Therapie. 1994 Jan-Feb;49(1):1-7.
The interrelationships between magnesium and carbohydrate metabolism have regained considerable interest over the last few years. Insulin secretion requires magnesium: magnesium deficiency results in impaired insulin secretion while magnesium replacement restores insulin secretion. Furthermore, experimental magnesium deficiency reduces the tissues sensitivity to insulin. Subclinical magnesium deficiency is common in diabetes. It results from both insufficient magnesium intakes and increase magnesium losses, particularly in the urine. In type 2, or non-insulin-dependent, diabetes mellitus, magnesium deficiency seems to be associated with insulin resistance. Furthermore, it may participate in the pathogenesis of diabetes complications and may contribute to the increased risk of sudden death associated with diabetes. Some studies suggest that magnesium deficiency may play a role in spontaneous abortion of diabetic women, in fetal malformations and in the pathogenesis of neonatal hypocalcemia of the infants of diabetic mothers. Administration of magnesium salts to patients with type 2 diabetes tend to reduce insulin resistance. Long-term studies are needed before recommending systematic magnesium supplementation to type 2 diabetic patients with subclinical magnesium deficiency.
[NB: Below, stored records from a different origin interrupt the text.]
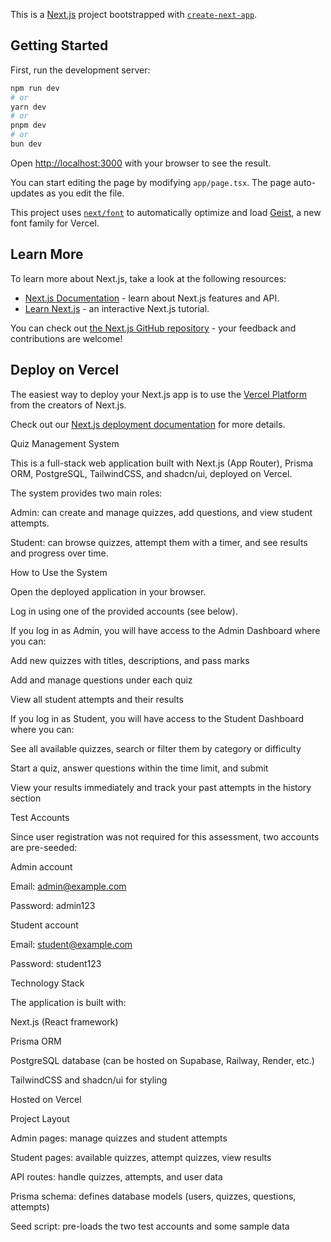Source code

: This is a [Next.js](https://nextjs.org) project bootstrapped with [`create-next-app`](https://nextjs.org/docs/app/api-reference/cli/create-next-app).

## Getting Started

First, run the development server:

```bash
npm run dev
# or
yarn dev
# or
pnpm dev
# or
bun dev
```

Open [http://localhost:3000](http://localhost:3000) with your browser to see the result.

You can start editing the page by modifying `app/page.tsx`. The page auto-updates as you edit the file.

This project uses [`next/font`](https://nextjs.org/docs/app/building-your-application/optimizing/fonts) to automatically optimize and load [Geist](https://vercel.com/font), a new font family for Vercel.

## Learn More

To learn more about Next.js, take a look at the following resources:

- [Next.js Documentation](https://nextjs.org/docs) - learn about Next.js features and API.
- [Learn Next.js](https://nextjs.org/learn) - an interactive Next.js tutorial.

You can check out [the Next.js GitHub repository](https://github.com/vercel/next.js) - your feedback and contributions are welcome!

## Deploy on Vercel

The easiest way to deploy your Next.js app is to use the [Vercel Platform](https://vercel.com/new?utm_medium=default-template&filter=next.js&utm_source=create-next-app&utm_campaign=create-next-app-readme) from the creators of Next.js.

Check out our [Next.js deployment documentation](https://nextjs.org/docs/app/building-your-application/deploying) for more details.

Quiz Management System

This is a full-stack web application built with Next.js (App Router), Prisma ORM, PostgreSQL, TailwindCSS, and shadcn/ui, deployed on Vercel.

The system provides two main roles:

Admin: can create and manage quizzes, add questions, and view student attempts.

Student: can browse quizzes, attempt them with a timer, and see results and progress over time.

How to Use the System

Open the deployed application in your browser.

Log in using one of the provided accounts (see below).

If you log in as Admin, you will have access to the Admin Dashboard where you can:

Add new quizzes with titles, descriptions, and pass marks

Add and manage questions under each quiz

View all student attempts and their results

If you log in as Student, you will have access to the Student Dashboard where you can:

See all available quizzes, search or filter them by category or difficulty

Start a quiz, answer questions within the time limit, and submit

View your results immediately and track your past attempts in the history section

Test Accounts

Since user registration was not required for this assessment, two accounts are pre-seeded:

Admin account

Email: admin@example.com

Password: admin123

Student account

Email: student@example.com

Password: student123

Technology Stack

The application is built with:

Next.js (React framework)

Prisma ORM

PostgreSQL database (can be hosted on Supabase, Railway, Render, etc.)

TailwindCSS and shadcn/ui for styling

Hosted on Vercel

Project Layout

Admin pages: manage quizzes and student attempts

Student pages: available quizzes, attempt quizzes, view results

API routes: handle quizzes, attempts, and user data

Prisma schema: defines database models (users, quizzes, questions, attempts)

Seed script: pre-loads the two test accounts and some sample data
在过去几年中,镁与碳水化合物代谢之间的相互关系再次引起了人们的极大兴趣。胰岛素分泌需要镁:镁缺乏会导致胰岛素分泌受损,而补充镁则可恢复胰岛素分泌。此外,实验性镁缺乏会降低组织对胰岛素的敏感性。亚临床镁缺乏在糖尿病患者中很常见。它是由镁摄入不足和镁流失增加导致的,尤其是通过尿液流失。在2型或非胰岛素依赖型糖尿病中,镁缺乏似乎与胰岛素抵抗有关。此外,它可能参与糖尿病并发症的发病机制,并可能导致糖尿病相关猝死风险增加。一些研究表明,镁缺乏可能在糖尿病女性自然流产、胎儿畸形以及糖尿病母亲所生婴儿的新生儿低钙血症发病机制中起作用。给2型糖尿病患者服用镁盐往往会降低胰岛素抵抗。在建议对有亚临床镁缺乏的2型糖尿病患者进行系统性镁补充之前,还需要进行长期研究。